Eddie Alvarez: Bellator’s lawyers -- along with Spike and Viacom’s people -- lied to the judge in court

Photo via Bellator

In the latest chapter of the feud between Eddie Alvarez and Bellator, Alvarez says the lawyers representing Viacom and Spike TV flat-out lied to the judge during their Jan. 25, 2013 court hearing about a pay-per-view fight the promotion had lined up for him against Michael Chandler.

Bellator CEO Bjorn Rebney found himself in a rather uncomfortable situation this week on The MMA Hour.

While talking about the seemingly never-ending saga between Bellator and Eddie Alvarez, it was brought to Rebney's attention that Alvarez was on the other line, waiting to have a conversation with him live on air.

Prior to the interview, Alvarez tweeted this on his official Twitter account:

@arielhelwani Got some questions for Mrs. Rebney, maybe I'll call in

Rebney, who decided it would resolve nothing if he engaged in a back and forth with his former lightweight champion on air, declined to take the call from "The Silent Assassin" and said he would gladly have a one-on-one private conversation with Eddie in person, instead.

Nevertheless, Bjorn did give his thoughts on the status of the current legal issues between his mixed martial arts (MMA) promotion and Alvarez:

"There's a lot that goes behind it Ariel. You know. You sign a contract with somebody and they pay you a very large amount of money and there are terms in that contract and there is an expectation that you will live up to those terms, just like there was an expectation on Ed's part that we would live up to those terms and pay him the money that we paid him and give him the bonuses we gave him etc. So, when you sign a contract, you don't do it so that at some point someone can just simply say, 'I don't feel like this works for me anymore.' You sign it, you have good attorneys and managers look over it if you're a fighter (and a promoter). Both sides are expected to live up to it. There is not an expectation that you just have a change of heart at some point and you can just walk away from it. It doesn't work like that."

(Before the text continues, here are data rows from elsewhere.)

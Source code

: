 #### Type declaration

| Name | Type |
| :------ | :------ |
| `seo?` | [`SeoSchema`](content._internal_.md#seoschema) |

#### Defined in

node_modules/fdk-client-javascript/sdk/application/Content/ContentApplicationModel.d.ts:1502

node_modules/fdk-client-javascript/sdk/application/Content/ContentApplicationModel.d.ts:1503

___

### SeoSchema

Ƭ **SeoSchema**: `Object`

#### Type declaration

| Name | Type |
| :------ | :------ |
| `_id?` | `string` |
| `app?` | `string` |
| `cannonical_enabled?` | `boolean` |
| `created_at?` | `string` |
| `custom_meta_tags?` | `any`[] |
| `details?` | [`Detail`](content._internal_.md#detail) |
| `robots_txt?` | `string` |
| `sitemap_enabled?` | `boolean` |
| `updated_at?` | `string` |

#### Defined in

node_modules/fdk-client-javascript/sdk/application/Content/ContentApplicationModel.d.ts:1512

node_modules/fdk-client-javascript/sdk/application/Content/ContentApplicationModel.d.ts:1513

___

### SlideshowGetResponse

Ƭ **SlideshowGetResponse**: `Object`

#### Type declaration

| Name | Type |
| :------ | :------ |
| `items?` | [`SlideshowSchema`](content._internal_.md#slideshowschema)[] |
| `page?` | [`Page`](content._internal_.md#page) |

At this point, Rebney was asked if he would be willing to take Alvarez' call to which he denied:

"You know what, I would love to talk to Ed, but, I don't want to talk to Ed in a public forum. Eddie and I have spoken for four years straight in a private forum and he shared things that he wanted to hopefully accomplish with me. Asked me for favors and advice on things and I've done exactly the same for Ed. I don't think that conflict, anymore than you would want to put a conflict between your wife or girlfriend or boyfriend out on an open forum, I don't want to put out a conflict with Ed on an open forum. If Eddie wants to sit down, I will fly him into Los Angeles and I will take him out to lunch or dinner and it will just be he and I and we can talk like men and work something out, but, I don't have a lot of interest in getting on an open forum and having that kind of conflict with Ed, I don't think it would be in any way helpful to try and resolve the situation, I think Eddie and I sitting down alone would be a great way to resolve the situation, but I don't think doing it on a radio show is going to give us much traction."

After Bjorn's interview concluded, Alvarez jumped in to give his thoughts on the matter and talked about some of the proceedings of his court date which ultimately led to his injunction being denied and his inability to fight at UFC 159:

"I just wanted to have a chat. I figured I would get on the line, me and him haven't talked in awhile, there's been a lot of he said/she said and I just wanted to clear everything up. I don't think it's right that he said on air that I have to live up to my end of the bargain, that I have a contract that I am obligated to. I feel like I have fulfilled that contract through and through. I fought everybody they wanted me to fight and what I don't feel is that they are holding up their end of the contract. We're at a standstill, things are trying to get worked out. The biggest thing that's bugging me, is that I went to this court for the injunction and the attorney for Bellator and these people for Viacom and Spike, they're telling these bold-faced lies to the judge. The judge asked if they had a pay-per-view fight lined up for Ed Alvarez, and, the guy waited for a second, he looked to the side and figured out whether he was going to lie or not and then decided, yeah, I am going to lie, because If I don't lie then Ed Alvarez is going to win this injunction. So he tells a judge, ‘We have a fight for him. It's signed and sealed.' Then, Michael Chandler does an interview two days later saying he never heard anything about a fight with Ed Alvarez. I know from inside sources they don't have anything. So, it's frustrating. Because if they were going to match or they knew they could or knew they couldn't, they were going to put me through this either way. It's just not fair. I fought everybody they wanted me to fight. I fought Patricky and Aoki and I could have lost and could've messed my career up. I did my job and if they are going to keep me just compensate me the way I would by another promotion. All I want Bellator to do is match, not just say they matched."

Alvarez went on to say that not all bridges have been burned between he and Bellator and he simply wants to fight the best in the world and take care of his family in the process.

To add a bit more fuel to the fire, Ultimate Fighting Championship (UFC) President Dana White sent out this tweet immediately after the interview:

@arielhelwani why won't he talk to him on air?

Sadly, the never-ending battle between Alvarez and Bellator, it seems, will end much later rather than sooner.